Cimatti|Ambasciatore d’Italia a Tokyo/ 1931-11-17

844 /Regio Ambasciatore d’Italia / 1931-11-17 /


a S.E. Cesare Majoni, Regio Ambasciatore d’Italia a Tokio1



Al Regio Ambasciatore d’Italia - Tokyo

17 novembre 1931

Eccellenza,

La carissima sua del… venne, lo può pensare, ad aumentare in una forma acutissima, quale non avevo mai provato nella non breve mia vita religiosa e missionaria, il già acuto dolore della situazione attuale, causata dal disagio economico mondiale, che è risentito fortissimo specie da noi che viviamo della carità quotidiana, ed anche dal recente terremoto che mi ha sconquassato la casa di Miyazaki, che in attesa di tempi migliori, vado alla meglio rabberciando.

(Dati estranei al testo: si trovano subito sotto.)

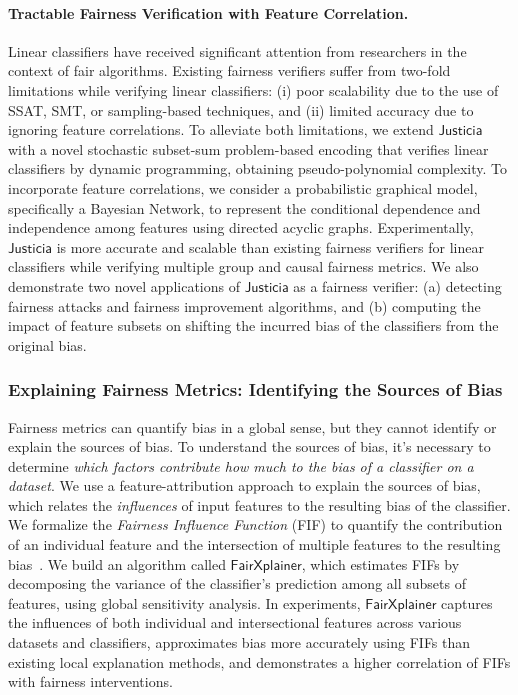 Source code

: \documentclass[11pt]{article}
\begin{document}
	
	\paragraph{Tractable Fairness Verification with Feature Correlation.} Linear classifiers have received significant attention from researchers in the context of fair algorithms. Existing fairness verifiers suffer from two-fold limitations while verifying linear classifiers: (i) poor scalability due to the use of SSAT, SMT, or sampling-based techniques, and (ii) limited accuracy due to ignoring feature correlations. To alleviate both limitations, we extend $\mathsf{Justicia}$ with a novel stochastic subset-sum problem-based encoding that verifies linear classifiers by dynamic programming, obtaining pseudo-polynomial complexity. To incorporate feature correlations, we consider a probabilistic graphical model, specifically a Bayesian Network, to represent the conditional dependence and independence among features using directed acyclic graphs. Experimentally, $\mathsf{Justicia}$ is more accurate and scalable than existing fairness verifiers for linear classifiers while verifying multiple group and causal fairness metrics. We also demonstrate two novel applications of $\mathsf{Justicia}$ as a fairness verifier: (a) detecting fairness attacks and fairness improvement algorithms, and (b) computing the impact of feature subsets on shifting the incurred bias of the classifiers from the original bias.
	
	
	
	
	
	
	\subsubsection*{Explaining Fairness Metrics: Identifying the Sources of Bias}
	Fairness metrics can quantify bias in a global sense, but they cannot identify or explain the sources of bias. To understand the sources of bias, it's necessary to determine \textit{which factors contribute how much to the bias of a classifier on a dataset}. We use a feature-attribution approach to explain the sources of bias, which relates the \emph{influences} of input features to the resulting bias of the classifier. We formalize the \textit{Fairness Influence Function} (FIF) to quantify the contribution of an individual feature and the intersection of multiple features to the resulting bias~\cite{ghosh2022how}. We build an algorithm called $\mathsf{FairXplainer}$, which estimates FIFs by decomposing the variance of the classifier's prediction among all subsets of features, using global sensitivity analysis. In experiments, $\mathsf{FairXplainer}$ captures the influences of both individual and intersectional features across various datasets and classifiers, approximates bias more accurately using FIFs than existing local explanation methods, and demonstrates a higher correlation of FIFs with fairness interventions.
	
\end{document}
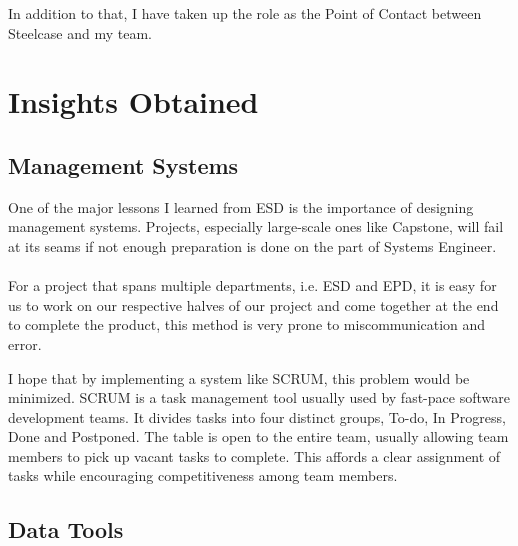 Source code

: \documentclass[a4paper, fleqn]{article}
\begin{document}
In addition to that, I have taken up the role as the Point of Contact between Steelcase and my team.

\section{Insights Obtained}

\subsection{Management Systems}

One of the major lessons I learned from ESD is the importance of designing management systems. Projects, especially large-scale ones like Capstone, will fail at its seams if not enough preparation is done on the part of Systems Engineer.\\
\\
For a project that spans multiple departments, i.e. ESD and EPD, it is easy for us to work on our respective halves of our project and come together at the end to complete the product, this method is very prone to miscommunication and error.

\pagebreak

I hope that by implementing a system like SCRUM, this problem would be minimized. SCRUM is a task management tool usually used by fast-pace software development teams. It divides tasks into four distinct groups, To-do, In Progress, Done and Postponed. The table is open to the entire team, usually allowing team members to pick up vacant tasks to complete. This affords a clear assignment of tasks while encouraging competitiveness among team members.

\subsection{Data Tools}
\end{document}
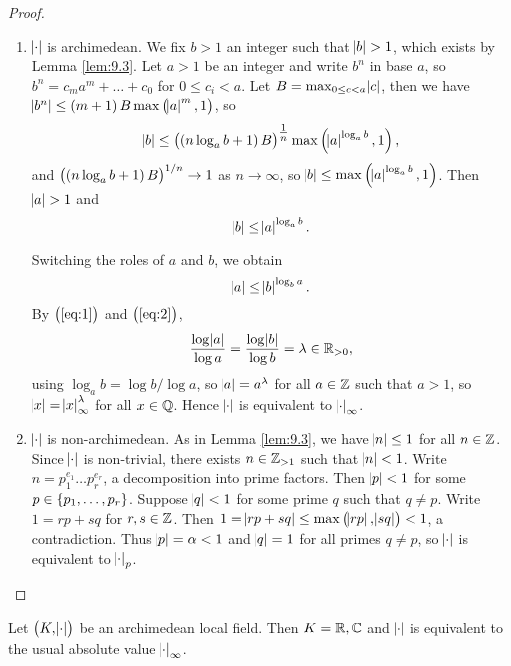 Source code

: \begin{proof}
\hfill
\begin{enumerate}[leftmargin=0.5in, label=Case \arabic*.]
\item $ \abs{\cdot} $ is archimedean. We fix $ b > 1 $ an integer such that $ \abs{b} > 1 $, which exists by Lemma \ref{lem:9.3}. Let $ a > 1 $ be an integer and write $ b^n $ in base $ a $, so $ b^n = c_ma^m + \dots + c_0 $ for $ 0 \le c_i < a $. Let $ B = \max_{0 \le c < a} \abs{c} $, then we have $ \abs{b^n} \le \br{m + 1}B\max\br{\abs{a}^m, 1} $, so
$$ \abs{b} \le \br{\br{n\log_a b + 1}B}^{\tfrac{1}{n}}\max\br{\abs{a}^{\log_a b}, 1}, $$
and $ \br{\br{n\log_a b + 1}B}^{1 / n} \to 1 $ as $ n \to \infty $, so $ \abs{b} \le \max\br{\abs{a}^{\log_a b}, 1} $. Then $ \abs{a} > 1 $ and
\begin{equation}
\label{eq:1}
\abs{b} \le \abs{a}^{\log_a b}.
\end{equation}

\pagebreak

Switching the roles of $ a $ and $ b $, we obtain
\begin{equation}
\label{eq:2}
\abs{a} \le \abs{b}^{\log_b a}.
\end{equation}
By $ \br{\ref{eq:1}} $ and $ \br{\ref{eq:2}} $,
$$ \dfrac{\log \abs{a}}{\log a} = \dfrac{\log \abs{b}}{\log b} = \lambda \in \mathbb{R}_{> 0}, $$
using $ \log_a b = \log b / \log a $, so $ \abs{a} = a^\lambda $ for all $ a \in \mathbb{Z} $ such that $ a > 1 $, so $ \abs{x} = \abs{x}_\infty^\lambda $ for all $ x \in \mathbb{Q} $. Hence $ \abs{\cdot} $ is equivalent to $ \abs{\cdot}_\infty $.
\item $ \abs{\cdot} $ is non-archimedean. As in Lemma \ref{lem:9.3}, we have $ \abs{n} \le 1 $ for all $ n \in \mathbb{Z} $. Since $ \abs{\cdot} $ is non-trivial, there exists $ n \in \mathbb{Z}_{> 1} $ such that $ \abs{n} < 1 $. Write $ n = p_1^{e_1} \dots p_r^{e_r} $, a decomposition into prime factors. Then $ \abs{p} < 1 $ for some $ p \in \cbr{p_1, \dots, p_r} $. Suppose $ \abs{q} < 1 $ for some prime $ q $ such that $ q \ne p $. Write $ 1 = rp + sq $ for $ r, s \in \mathbb{Z} $. Then $ 1 = \abs{rp + sq} \le \max\br{\abs{rp}, \abs{sq}} < 1 $, a contradiction. Thus $ \abs{p} = \alpha < 1 $ and $ \abs{q} = 1 $ for all primes $ q \ne p $, so $ \abs{\cdot} $ is equivalent to $ \abs{\cdot}_p $.
\end{enumerate}
\end{proof}

\begin{theorem}
\label{thm:9.6}
Let $ \br{K, \abs{\cdot}} $ be an archimedean local field. Then $ K = \mathbb{R}, \mathbb{C} $ and $ \abs{\cdot} $ is equivalent to the usual absolute value $ \abs{\cdot}_\infty $.
\end{theorem}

Le opere iniziate l’anno scorso (apertura di due nuove residenze: Beppu e Tano), l’asilo infantile di Miyazaki, la scuola tipografica Don Bosco (Oita), l’ampliamento del piccolo seminario per i giapponesi a Nakatsu, hanno dato fondo completamente alle risorse della carità dei benefattori, e mi trovo nelle vere strettezze della vita quotidiana. Ma non è certo il disagio attuale o il mancato caritatevole sussidio che imploravo dai fratelli connazionali di Tokyo che ferì più profondamente il mio cuore, ma la motivazione.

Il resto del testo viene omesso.